*Aim of the exercise*:
Could you copy the records below exactly, keeping none of the images?

····················

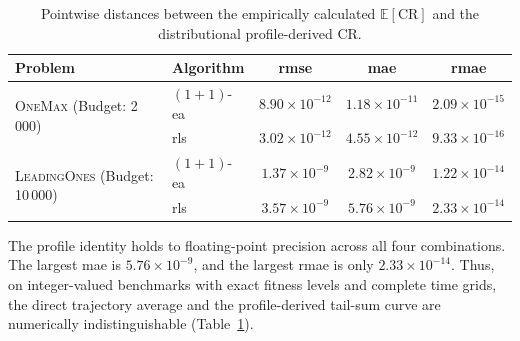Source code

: \begin{table}[!htbp]
  \centering
  \small
  \begin{tabular}{llccc}
    \toprule
    Problem & Algorithm & \acrshort{rmse} & \acrshort{mae} & \acrshort{rmae} \\
    \midrule
    \multirow{2}{8.5em}{\textsc{OneMax} (Budget: 2\,000)}
    & $(1+1)$-\acrshort{ea} & $8.90\times10^{-12}$ &
    $1.18\times10^{-11}$ & $2.09\times10^{-15}$ \\
    & \acrshort{rls}        & $3.02\times10^{-12}$ &
    $4.55\times10^{-12}$ & $9.33\times10^{-16}$ \\
    \midrule
    \multirow{2}{8.5em}{\textsc{LeadingOnes} (Budget: 10\,000)}
    & $(1+1)$-\acrshort{ea} & $1.37\times10^{-9}$ &
    $2.82\times10^{-9}$ & $1.22\times10^{-14}$ \\
    & \acrshort{rls}        & $3.57\times10^{-9}$ &
    $5.76\times10^{-9}$ & $2.33\times10^{-14}$ \\
    \bottomrule
  \end{tabular}
  \caption[Pointwise profile verification distances]{Pointwise
    distances between the empirically calculated $\mathbb{E}[\mathrm{CR}]$
  and the distributional profile-derived $\mathrm{CR}$.}
  \label{tab:profile-verification-distances}
\end{table}
\FloatBarrier

The profile identity holds to floating-point precision across all four
combinations. The largest \acrshort{mae} is $5.76\times10^{-9}$, and the
largest \acrshort{rmae} is only $2.33\times10^{-14}$.
Thus, on integer-valued benchmarks with exact fitness levels and complete time
grids, the direct trajectory average and the profile-derived tail-sum curve are
numerically indistinguishable (Table~\ref{tab:profile-verification-distances}).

····················

*Answer*:
Source code

: \begin{table}[!htbp]
  \centering
  \small
  \begin{tabular}{llccc}
    \toprule
    Problem & Algorithm & \acrshort{rmse} & \acrshort{mae} & \acrshort{rmae} \\
    \midrule
    \multirow{2}{8.5em}{\textsc{OneMax} (Budget: 2\,000)}
    & $(1+1)$-\acrshort{ea} & $8.90\times10^{-12}$ &
    $1.18\times10^{-11}$ & $2.09\times10^{-15}$ \\
    & \acrshort{rls}        & $3.02\times10^{-12}$ &
    $4.55\times10^{-12}$ & $9.33\times10^{-16}$ \\
    \midrule
    \multirow{2}{8.5em}{\textsc{LeadingOnes} (Budget: 10\,000)}
    & $(1+1)$-\acrshort{ea} & $1.37\times10^{-9}$ &
    $2.82\times10^{-9}$ & $1.22\times10^{-14}$ \\
    & \acrshort{rls}        & $3.57\times10^{-9}$ &
    $5.76\times10^{-9}$ & $2.33\times10^{-14}$ \\
    \bottomrule
  \end{tabular}
  \caption[Pointwise profile verification distances]{Pointwise
    distances between the empirically calculated $\mathbb{E}[\mathrm{CR}]$
  and the distributional profile-derived $\mathrm{CR}$.}
  \label{tab:profile-verification-distances}
\end{table}
\FloatBarrier

The profile identity holds to floating-point precision across all four
combinations. The largest \acrshort{mae} is $5.76\times10^{-9}$, and the
largest \acrshort{rmae} is only $2.33\times10^{-14}$.
Thus, on integer-valued benchmarks with exact fitness levels and complete time
grids, the direct trajectory average and the profile-derived tail-sum curve are
numerically indistinguishable (Table~\ref{tab:profile-verification-distances}).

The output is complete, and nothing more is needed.